2016, el año más Mortífero Para Ambientalistas; en América Latina 60 por Ciento de los Casos

Julio 13, Ciudad de México (apro).– Un informe de la Global Witness publicado este jueves revela que al menos 200 activistas ambientales fueron asesinados en 2016 y que el 60 por ciento de los casos corresponden a América Latina.

Según el estudio, en México sólo se documentaron tres asesinatos de activistas ambientalistas el año pasado, pero en los primeros cinco meses de 2017 ya van ocho, dijo Bean Leather, coautor del informe, a El universal.

El estudio realizado por la misma organización sobre 2015, en ese año México se encontraba entre los 16 países más peligrosos para los ambientalistas.

En ese año se registraron cuatro casos, uno más que en 2016.

El balance global del año pasado es preocupante ya que la cifra de asesinatos dobla la de hace dos años y es la más alta desde que la organización empezó a contabilizar los asesinatos de ecologistas en 2002.

Se trata del reflejo de una ola de violencia en la que “las empresas mineras, madereras, hidroeléctricas y agrícolas pisotean a las personas y al medio ambiente en su búsqueda de ganancias”, lamentó Global Witness.

Además, detalló que en 2016 los asesinatos de activistas ambientales se extendieron geográficamente, hasta 24 países distintos, comparados con los 16 países de 2015.

Brasil, Colombia y Filipinas concentran más de la mitad de los asesinatos, seguidos por India, Honduras, Nicaragua, la República Democrática del Congo y Bangladesh.

“La despiadada lucha por la riqueza natural del Amazonas hace que Brasil sea, una vez más, el país más mortífero del mundo” para los activistas ambientales, con 49 asesinatos en un año, destacó el informe.

Al mismo tiempo, Honduras sigue siendo el país más peligroso por su número de asesinatos per cápita durante la última década.

El 60 por ciento de los asesinados ocurrieron en países de América Latina y el 40 por ciento de víctimas eran miembros de grupos indígenas, detalló la ONG.

“La lucha por proteger el planeta se intensifica rápidamente y el costo puede ser cuantificado en vidas humanas.

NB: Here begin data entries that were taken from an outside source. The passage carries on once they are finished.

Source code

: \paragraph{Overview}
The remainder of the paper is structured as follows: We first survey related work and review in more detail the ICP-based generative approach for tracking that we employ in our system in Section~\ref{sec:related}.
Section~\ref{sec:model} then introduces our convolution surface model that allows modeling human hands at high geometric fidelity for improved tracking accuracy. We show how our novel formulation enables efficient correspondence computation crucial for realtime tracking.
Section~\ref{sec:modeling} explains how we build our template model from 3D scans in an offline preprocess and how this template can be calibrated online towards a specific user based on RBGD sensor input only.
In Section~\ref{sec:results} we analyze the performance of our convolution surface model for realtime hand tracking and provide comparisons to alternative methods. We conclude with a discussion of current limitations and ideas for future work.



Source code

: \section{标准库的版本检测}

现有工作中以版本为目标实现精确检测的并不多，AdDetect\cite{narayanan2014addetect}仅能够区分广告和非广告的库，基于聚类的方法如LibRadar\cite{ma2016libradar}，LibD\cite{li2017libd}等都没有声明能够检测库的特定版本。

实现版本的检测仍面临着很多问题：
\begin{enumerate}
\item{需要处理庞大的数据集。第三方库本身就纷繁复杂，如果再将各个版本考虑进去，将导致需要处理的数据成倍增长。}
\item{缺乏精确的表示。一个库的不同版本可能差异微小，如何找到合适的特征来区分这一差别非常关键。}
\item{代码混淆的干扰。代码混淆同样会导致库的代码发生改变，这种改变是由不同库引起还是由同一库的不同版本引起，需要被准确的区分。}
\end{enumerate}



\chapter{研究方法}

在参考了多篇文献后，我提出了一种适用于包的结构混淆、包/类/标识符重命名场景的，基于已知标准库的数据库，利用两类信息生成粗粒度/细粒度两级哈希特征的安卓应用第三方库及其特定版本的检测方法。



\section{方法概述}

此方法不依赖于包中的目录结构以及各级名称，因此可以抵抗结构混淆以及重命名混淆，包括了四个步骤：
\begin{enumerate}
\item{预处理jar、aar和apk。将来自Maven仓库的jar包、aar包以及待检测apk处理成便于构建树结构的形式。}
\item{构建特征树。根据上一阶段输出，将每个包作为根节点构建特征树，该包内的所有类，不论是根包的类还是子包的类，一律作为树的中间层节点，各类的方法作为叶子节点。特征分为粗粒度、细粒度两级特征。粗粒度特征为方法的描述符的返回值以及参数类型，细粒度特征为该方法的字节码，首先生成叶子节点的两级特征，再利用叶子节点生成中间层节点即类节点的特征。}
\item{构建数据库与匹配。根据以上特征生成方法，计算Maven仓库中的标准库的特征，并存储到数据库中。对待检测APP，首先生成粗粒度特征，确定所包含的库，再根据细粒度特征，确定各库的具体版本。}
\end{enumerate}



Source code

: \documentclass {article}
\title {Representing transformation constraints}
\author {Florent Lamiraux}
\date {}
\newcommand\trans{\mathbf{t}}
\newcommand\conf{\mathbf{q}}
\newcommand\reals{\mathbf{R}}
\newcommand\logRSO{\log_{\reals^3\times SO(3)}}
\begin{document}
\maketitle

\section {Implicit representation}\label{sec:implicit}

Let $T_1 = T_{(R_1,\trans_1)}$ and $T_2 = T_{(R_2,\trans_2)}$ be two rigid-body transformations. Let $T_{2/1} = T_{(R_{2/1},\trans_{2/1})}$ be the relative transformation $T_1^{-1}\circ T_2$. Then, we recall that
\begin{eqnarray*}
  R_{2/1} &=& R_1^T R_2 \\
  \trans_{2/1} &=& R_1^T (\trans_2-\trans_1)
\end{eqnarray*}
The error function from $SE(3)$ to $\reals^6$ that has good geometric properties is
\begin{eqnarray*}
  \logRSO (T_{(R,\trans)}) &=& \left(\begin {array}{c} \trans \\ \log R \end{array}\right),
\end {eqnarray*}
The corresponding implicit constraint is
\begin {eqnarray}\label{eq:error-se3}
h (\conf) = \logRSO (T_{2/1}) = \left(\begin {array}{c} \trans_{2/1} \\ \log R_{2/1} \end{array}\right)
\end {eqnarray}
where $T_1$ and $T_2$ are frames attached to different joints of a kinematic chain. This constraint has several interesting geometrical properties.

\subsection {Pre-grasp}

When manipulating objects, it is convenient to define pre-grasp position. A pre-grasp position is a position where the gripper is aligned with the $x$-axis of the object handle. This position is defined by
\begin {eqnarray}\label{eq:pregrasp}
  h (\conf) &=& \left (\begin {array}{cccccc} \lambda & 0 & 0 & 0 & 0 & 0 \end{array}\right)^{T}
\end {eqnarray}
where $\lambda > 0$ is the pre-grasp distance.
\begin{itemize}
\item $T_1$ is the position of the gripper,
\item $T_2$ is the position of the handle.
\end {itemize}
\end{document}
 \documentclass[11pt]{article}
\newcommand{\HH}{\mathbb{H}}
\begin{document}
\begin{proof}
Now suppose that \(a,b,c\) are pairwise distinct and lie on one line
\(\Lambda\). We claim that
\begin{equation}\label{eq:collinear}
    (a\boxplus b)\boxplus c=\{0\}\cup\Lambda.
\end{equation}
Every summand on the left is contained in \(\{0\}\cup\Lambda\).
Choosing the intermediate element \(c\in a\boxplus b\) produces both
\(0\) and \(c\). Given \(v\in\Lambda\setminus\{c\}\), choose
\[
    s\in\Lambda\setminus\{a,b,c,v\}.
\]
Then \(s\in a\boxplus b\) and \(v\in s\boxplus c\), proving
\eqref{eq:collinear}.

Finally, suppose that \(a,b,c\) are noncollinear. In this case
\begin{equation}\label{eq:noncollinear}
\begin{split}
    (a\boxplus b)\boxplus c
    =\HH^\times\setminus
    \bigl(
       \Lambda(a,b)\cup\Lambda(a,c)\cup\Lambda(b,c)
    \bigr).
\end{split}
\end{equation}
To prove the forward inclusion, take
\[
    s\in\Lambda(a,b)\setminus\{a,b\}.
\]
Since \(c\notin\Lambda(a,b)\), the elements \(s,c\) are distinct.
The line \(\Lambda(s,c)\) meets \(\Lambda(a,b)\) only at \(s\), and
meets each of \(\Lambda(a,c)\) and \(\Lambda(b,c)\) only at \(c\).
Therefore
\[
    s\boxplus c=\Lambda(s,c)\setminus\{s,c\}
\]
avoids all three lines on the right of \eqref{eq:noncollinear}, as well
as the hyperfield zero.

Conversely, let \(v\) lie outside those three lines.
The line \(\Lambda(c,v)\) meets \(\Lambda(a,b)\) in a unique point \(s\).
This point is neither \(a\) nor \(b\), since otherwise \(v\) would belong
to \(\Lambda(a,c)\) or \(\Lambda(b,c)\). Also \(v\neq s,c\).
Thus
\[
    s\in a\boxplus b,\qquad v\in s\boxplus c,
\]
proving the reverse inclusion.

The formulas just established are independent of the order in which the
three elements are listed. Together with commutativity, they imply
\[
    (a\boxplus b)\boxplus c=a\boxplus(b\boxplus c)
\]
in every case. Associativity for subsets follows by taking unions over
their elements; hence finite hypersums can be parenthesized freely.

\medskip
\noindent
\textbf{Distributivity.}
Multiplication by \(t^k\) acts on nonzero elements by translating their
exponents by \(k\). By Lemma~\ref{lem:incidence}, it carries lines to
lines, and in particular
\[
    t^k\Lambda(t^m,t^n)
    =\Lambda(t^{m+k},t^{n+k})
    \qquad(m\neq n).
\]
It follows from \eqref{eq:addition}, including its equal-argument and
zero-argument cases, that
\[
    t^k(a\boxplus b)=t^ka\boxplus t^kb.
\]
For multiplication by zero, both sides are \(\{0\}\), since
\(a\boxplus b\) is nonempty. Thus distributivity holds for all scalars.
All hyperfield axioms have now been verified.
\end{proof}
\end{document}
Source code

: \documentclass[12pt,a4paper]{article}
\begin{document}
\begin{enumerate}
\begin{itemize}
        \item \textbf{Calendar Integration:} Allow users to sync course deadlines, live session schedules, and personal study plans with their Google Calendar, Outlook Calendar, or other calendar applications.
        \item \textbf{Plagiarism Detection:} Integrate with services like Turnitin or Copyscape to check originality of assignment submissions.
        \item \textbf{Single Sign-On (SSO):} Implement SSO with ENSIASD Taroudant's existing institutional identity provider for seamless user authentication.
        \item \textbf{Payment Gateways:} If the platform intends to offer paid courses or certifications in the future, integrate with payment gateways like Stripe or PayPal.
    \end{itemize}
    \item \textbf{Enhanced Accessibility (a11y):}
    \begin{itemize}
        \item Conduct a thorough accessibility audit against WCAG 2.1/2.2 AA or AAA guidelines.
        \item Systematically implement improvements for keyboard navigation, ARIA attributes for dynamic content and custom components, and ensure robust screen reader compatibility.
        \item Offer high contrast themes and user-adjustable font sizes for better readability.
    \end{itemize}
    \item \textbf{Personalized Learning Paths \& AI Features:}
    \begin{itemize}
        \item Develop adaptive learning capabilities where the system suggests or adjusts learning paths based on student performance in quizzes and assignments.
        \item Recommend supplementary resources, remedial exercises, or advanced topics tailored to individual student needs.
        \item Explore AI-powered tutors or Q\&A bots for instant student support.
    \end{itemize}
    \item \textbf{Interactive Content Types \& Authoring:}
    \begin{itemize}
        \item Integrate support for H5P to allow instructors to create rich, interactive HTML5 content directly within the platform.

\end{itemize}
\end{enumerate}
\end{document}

Más personas en más países se están quedando sin otra opción que plantarse en contra del robo de sus tierras o la erosión de su medio ambiente”, lamentó Ben Leather, en el informe.

Por actividades, la minería es la industria más sangrienta, con al menos 33 asesinatos vinculados al sector, aunque también aumentaron las muertes vinculadas a empresas madereras –de 15 a 23 en un año– mientras 23 asesinatos están relacionados con proyectos de la industria agraria.

En el caso de Colombia, el número de asesinatos alcanzó un máximo histórico de 37, miso que Global Witness atribuye a consecuencias inesperadas del proceso de paz, con las áreas que hasta ahora estaban bajo el control de las guerrillas convertidas de pronto en objetivo de “la codicia de compañías extractivas y paramilitares”.

El informe también cita el testimonio de Jakeline Romero, líder indígena colombiana amenazada por oponerse a El Cerrejón, una de las más grandes minas del mundo a cielo abierto, propiedad de las mineras suiza Xstrata, británica Anglo American y australiana BHP Billiton.

La corrupción y el abuso de autoridad llevan a veces a los representantes de la ley a actuar contra los activistas de su propio país en vez de protegerlos, señala Global Witness, y la consecuencia es que policías y soldados han sido identificados como sospechosos en al menos 43 asesinatos en 2016.

“El asesinato es el resultado extremo de una táctica que consiste en silenciar a los activistas, incluyendo amenazas de muerte, arrestos, abusos sexuales, secuestros y agresivos ataques legales”, subrayó la ONG.

El informe consta de 60 páginas y reúne testimonios de activistas que han sido víctimas de intimidación y violencia por protestar ante lo que consideran la destrucción de su tierra.